As we come now to a new week in our Names of God series, we come to the name "The Lamb of God", which points to the fact that Jesus is the sacrifice for sin. As John says in our passage for today, He took away the sins of the world.
Perhaps you know that Jesus is our substitutionary atoning sacrifice and died on our behalf so that we might be forgiven of our sins, but perhaps you don't understand this "lamb of God" reference. Maybe it's new to you or maybe it's a term you haven't heard in a long while or don't remember the implications of it. Whatever the case may be, it is worth revisiting!
This name of Jesus harkens us all the way back to the Old Testament times and points to Jesus' being the Messiah, the promised One. In the book of Exodus, we read of when God's people, the Israelites, were slaves in Egypt. The Pharaoh of the time was a pagan ruler who hated both God and His people. To make a long story short, in an effort to judge the Pharaoh for repeatedly refusing to let His people go, God sent down a series of ten plagues upon the people of Egypt.

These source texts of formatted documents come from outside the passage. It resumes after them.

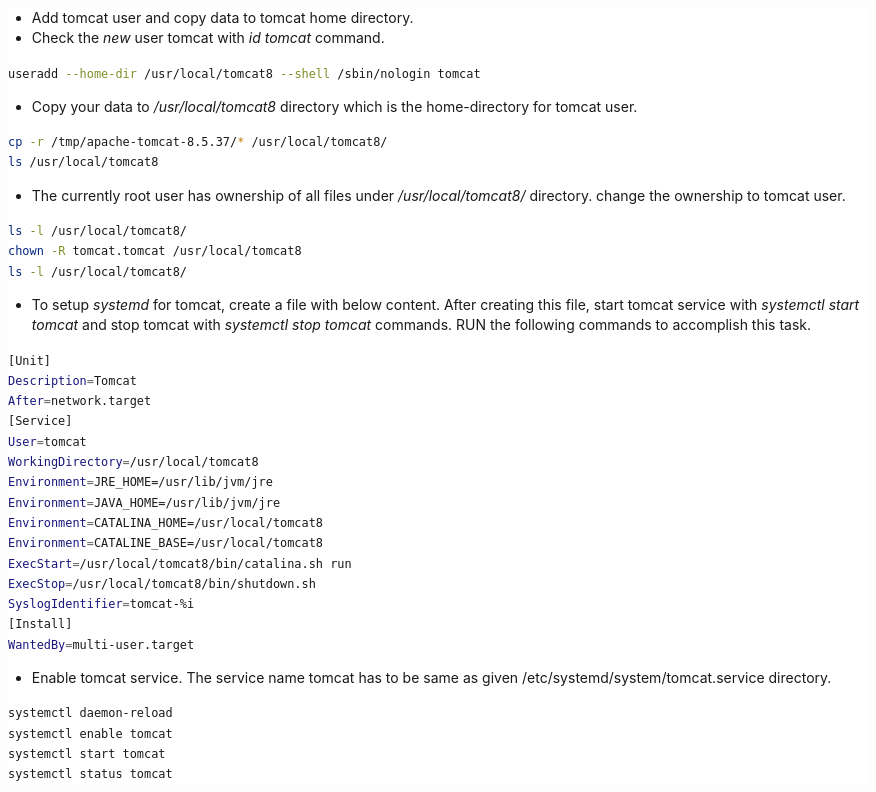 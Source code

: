 - Add tomcat user and copy data to tomcat home directory.
- Check the *new* user tomcat with *id tomcat* command.

```sh
useradd --home-dir /usr/local/tomcat8 --shell /sbin/nologin tomcat
   ```
   
- Copy your data to */usr/local/tomcat8* directory which is the home-directory for tomcat user.

```sh
cp -r /tmp/apache-tomcat-8.5.37/* /usr/local/tomcat8/
ls /usr/local/tomcat8
   ```
   
 - The currently root user has ownership of all files under */usr/local/tomcat8/* directory. change the ownership to tomcat user.


```sh
ls -l /usr/local/tomcat8/
chown -R tomcat.tomcat /usr/local/tomcat8
ls -l /usr/local/tomcat8/
   ```
   
- To setup *systemd* for tomcat, create a file with below content. After creating this file, start tomcat service with *systemctl start tomcat* and stop tomcat with *systemctl stop tomcat* commands. RUN the following commands to accomplish this task.



```sh
[Unit] 
Description=Tomcat 
After=network.target
[Service]
User=tomcat
WorkingDirectory=/usr/local/tomcat8 
Environment=JRE_HOME=/usr/lib/jvm/jre 
Environment=JAVA_HOME=/usr/lib/jvm/jre 
Environment=CATALINA_HOME=/usr/local/tomcat8 
Environment=CATALINE_BASE=/usr/local/tomcat8 
ExecStart=/usr/local/tomcat8/bin/catalina.sh run 
ExecStop=/usr/local/tomcat8/bin/shutdown.sh 
SyslogIdentifier=tomcat-%i
[Install] 
WantedBy=multi-user.target
   ```
   
- Enable tomcat service. The service name tomcat has to be same as given /etc/systemd/system/tomcat.service directory.

```sh
systemctl daemon-reload 
systemctl enable tomcat
systemctl start tomcat
systemctl status tomcat
   ```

The final and worst of the plagues was the death of every firstborn son in Egypt. In His grace, God spared the firstborn children of the Israelites as long as they had the blood of the Passover lamb painted on the doorpost of their dwellingplaces.
This passover lamb and its blood were the symbol of the Christ Who would one day come and shed His own blood as a sacrifice for sins once and for all. It is this lamb of God, Jesus, Who is our sacrificial atonement, our Messiah, our Savior.
Glory be to the lamb of God!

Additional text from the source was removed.